Eu também não sabia exatamente por que queria tanto aquilo. Eu sabia que queria fazer algo grande, diferente. Que queria ver o mundo por uma perspectiva que poucos conseguem ver, mas com os meus próprios olhos.
Eu queria encarar um medo também, o de altura. Quantos medos, mesmo que pareçam insignificantes, não nos impedem de seguirmos o caminho de vida que a gente realmente quer seguir?
Simplesmente decidi que era hora de encarar aquele medo de altura. Embora eu mal soubesse que ia ficar suspensa num cabo de aço a dois mil metros de altura, com o Rio de Janeiro nas costas, e que ia descer de lá por uma rota chamada carinhosamente de Carrasqueira.
Decidida a me presentear com a aventura e ver no que ia dar, chamei uma grande amiga, a Letícia.
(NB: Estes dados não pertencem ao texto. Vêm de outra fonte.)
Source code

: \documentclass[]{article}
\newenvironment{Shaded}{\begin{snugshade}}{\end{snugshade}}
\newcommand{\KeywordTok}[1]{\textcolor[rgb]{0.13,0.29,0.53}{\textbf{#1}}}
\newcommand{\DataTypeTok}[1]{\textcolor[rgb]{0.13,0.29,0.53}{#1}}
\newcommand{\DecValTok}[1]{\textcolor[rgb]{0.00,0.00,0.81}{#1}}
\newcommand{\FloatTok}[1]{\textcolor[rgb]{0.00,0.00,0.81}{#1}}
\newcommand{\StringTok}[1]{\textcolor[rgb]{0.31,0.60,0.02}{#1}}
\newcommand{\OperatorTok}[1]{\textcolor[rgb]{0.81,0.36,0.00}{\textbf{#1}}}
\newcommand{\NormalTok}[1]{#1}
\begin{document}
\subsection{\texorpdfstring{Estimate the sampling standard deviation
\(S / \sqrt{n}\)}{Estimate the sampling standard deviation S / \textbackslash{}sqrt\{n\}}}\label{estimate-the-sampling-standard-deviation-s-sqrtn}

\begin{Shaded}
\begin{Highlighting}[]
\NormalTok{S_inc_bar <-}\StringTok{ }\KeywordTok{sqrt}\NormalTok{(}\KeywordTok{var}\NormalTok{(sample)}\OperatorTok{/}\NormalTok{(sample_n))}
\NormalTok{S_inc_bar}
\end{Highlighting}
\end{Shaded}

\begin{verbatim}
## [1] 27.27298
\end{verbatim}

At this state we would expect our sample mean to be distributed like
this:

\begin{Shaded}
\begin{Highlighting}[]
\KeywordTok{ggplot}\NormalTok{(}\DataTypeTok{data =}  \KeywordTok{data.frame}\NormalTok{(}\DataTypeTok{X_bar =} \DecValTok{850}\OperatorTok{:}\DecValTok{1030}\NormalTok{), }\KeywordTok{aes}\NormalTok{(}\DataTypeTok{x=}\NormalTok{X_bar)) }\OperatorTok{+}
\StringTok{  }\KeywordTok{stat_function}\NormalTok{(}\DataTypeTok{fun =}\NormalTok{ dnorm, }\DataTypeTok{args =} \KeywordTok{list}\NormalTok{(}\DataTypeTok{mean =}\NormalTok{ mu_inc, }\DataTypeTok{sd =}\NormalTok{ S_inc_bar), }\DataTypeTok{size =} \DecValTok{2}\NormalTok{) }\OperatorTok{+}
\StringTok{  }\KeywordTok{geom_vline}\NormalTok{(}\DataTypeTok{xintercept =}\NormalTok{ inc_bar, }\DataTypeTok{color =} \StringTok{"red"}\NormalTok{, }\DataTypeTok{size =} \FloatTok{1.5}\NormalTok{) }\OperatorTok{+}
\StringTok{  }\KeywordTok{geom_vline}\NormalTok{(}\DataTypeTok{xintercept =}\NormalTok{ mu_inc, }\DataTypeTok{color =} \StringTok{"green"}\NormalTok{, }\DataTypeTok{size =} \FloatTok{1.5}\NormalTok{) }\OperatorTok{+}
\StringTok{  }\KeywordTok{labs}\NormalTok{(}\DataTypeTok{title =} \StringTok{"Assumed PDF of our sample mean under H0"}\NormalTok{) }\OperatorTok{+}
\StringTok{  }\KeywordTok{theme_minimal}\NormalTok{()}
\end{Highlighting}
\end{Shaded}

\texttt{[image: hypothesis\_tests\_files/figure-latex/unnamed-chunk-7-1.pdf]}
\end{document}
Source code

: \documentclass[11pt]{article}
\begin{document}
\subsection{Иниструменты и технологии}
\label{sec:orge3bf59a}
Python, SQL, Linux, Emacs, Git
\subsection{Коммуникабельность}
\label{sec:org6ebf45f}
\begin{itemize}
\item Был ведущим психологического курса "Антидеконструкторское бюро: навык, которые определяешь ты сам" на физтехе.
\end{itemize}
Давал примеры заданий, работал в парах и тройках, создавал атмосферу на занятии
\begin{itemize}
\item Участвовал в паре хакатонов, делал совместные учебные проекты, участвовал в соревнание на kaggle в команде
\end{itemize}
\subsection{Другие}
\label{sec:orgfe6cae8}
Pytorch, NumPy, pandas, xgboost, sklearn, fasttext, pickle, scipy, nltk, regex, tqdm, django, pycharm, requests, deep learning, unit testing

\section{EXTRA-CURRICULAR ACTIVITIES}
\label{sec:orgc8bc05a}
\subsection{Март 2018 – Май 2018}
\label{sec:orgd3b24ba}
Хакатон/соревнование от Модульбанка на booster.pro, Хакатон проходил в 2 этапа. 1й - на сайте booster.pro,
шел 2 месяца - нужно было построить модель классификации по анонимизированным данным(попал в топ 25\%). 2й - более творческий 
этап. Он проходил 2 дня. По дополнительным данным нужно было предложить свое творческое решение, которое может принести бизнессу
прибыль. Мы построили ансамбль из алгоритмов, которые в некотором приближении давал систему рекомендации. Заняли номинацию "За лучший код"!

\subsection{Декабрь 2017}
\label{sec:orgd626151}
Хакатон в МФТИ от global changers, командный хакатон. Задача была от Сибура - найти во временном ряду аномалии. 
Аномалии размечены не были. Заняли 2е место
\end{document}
Mesmo sem saber muito bem do que se tratava, ela sempre foi uma super parceira e adorava fazer algo diferente. É claro que ela ia aceitar. E aceitou.
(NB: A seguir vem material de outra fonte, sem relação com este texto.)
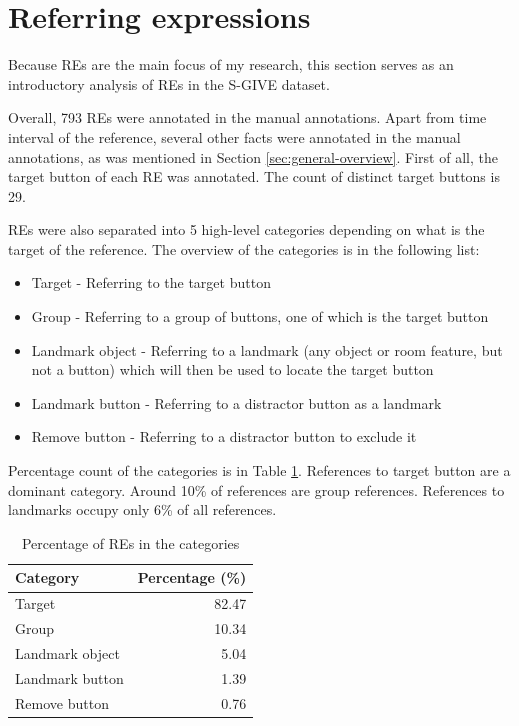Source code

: \section{Referring expressions}
Because REs are the main focus of my research, this section serves as an introductory analysis of REs in the S-GIVE dataset.

Overall, 793 REs were annotated in the manual annotations. Apart from time interval of the reference, several other facts were annotated in the manual annotations, as was mentioned in Section \ref{sec:general-overview}. First of all, the target button of each RE was annotated. The count of distinct target buttons is 29.  

REs were also separated into 5 high-level categories depending on what is the target of the reference. The  overview of the categories is in the following list:

\begin{itemize}
\item
Target - Referring to the target button
\item
Group - Referring to a group of buttons, one of which is the target button
\item
Landmark object - Referring to a landmark (any object or room feature, but not a button) which will then be used to locate the target button
\item
Landmark button - Referring to a distractor button as a landmark
\item
Remove button -  Referring to a distractor button to exclude it
\end{itemize}

Percentage count of the categories is in Table \ref{tab:res-groups}. References to target button are a dominant category. Around 10\% of references are group references. References to landmarks occupy only 6\% of all references.

\begin{table}[h!]
\centering
\begin{tabular}{lr}
\toprule
Category  & Percentage (\%)  \\
\midrule
Target   		& 82.47\\
Group 			& 10.34\\
Landmark object 	& 5.04\\
Landmark button	& 1.39\\
Remove button 	& 0.76\\
\bottomrule
\end{tabular}
\caption{Percentage of REs in the categories}
\label{tab:res-groups}
\end{table}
Acordamos bem cedo, colocamos água e uns sanduíches na mochila, calçamos uns tênis velhos e nos encontramos com um grupo de loucos aventureiros que o nosso guia reuniu. Começamos a caminhada.
A caminhada, em si, não foi o mais desafiador. Apesar dos quase três quilômetros de subida íngreme, o exercício intenso não era tanta novidade e eu sabia que não ia passar muito do corpo e das pernas cansadas. Subíamos, subíamos, subíamos... E ia admirando a vista incrível da cidade lá de cima.
A floresta ia ficando mais perto, a cidade se afastava. Quanto mais longe da civilização, mais próximos ficavam os obstáculos. Subíamos degraus maiores que nossas pernas, agarrávamos nas pedras escorregadias para ter suporte, nos pendurávamos em cordas e às vezes uns nos outros para conseguir chegar ao próximo passo.
Foi difícil, muito difícil. Não posso negar. Minhas pernas tremeram, eu quase perdi o controle delas, e por um momento eu realmente achei que não ia conseguir.
Eu olhava para a Letícia e via no rosto dela: “que buraco você foi meter a gente...”. Por um breve momento, apoiada só com um pé numa pedra gigante, eu achei que não conseguiria levar o outro pé para cima. Me vi literalmente sem chão.
Eu pensava que, no mínimo, poderia me machucar muito feio ali. Mas no fundo eu sabia que aquilo ia me deixar mais forte. E fui.
Chegar no topo foi uma das sensações mais gostosas que já senti na vida. Desabei de chorar, ria e chorava ao mesmo tempo, como costumo fazer em momentos, digamos, desconcertantes. Abracei a Letícia bem forte, abracei o nosso guia... Basicamente abracei todo mundo que eu via na frente.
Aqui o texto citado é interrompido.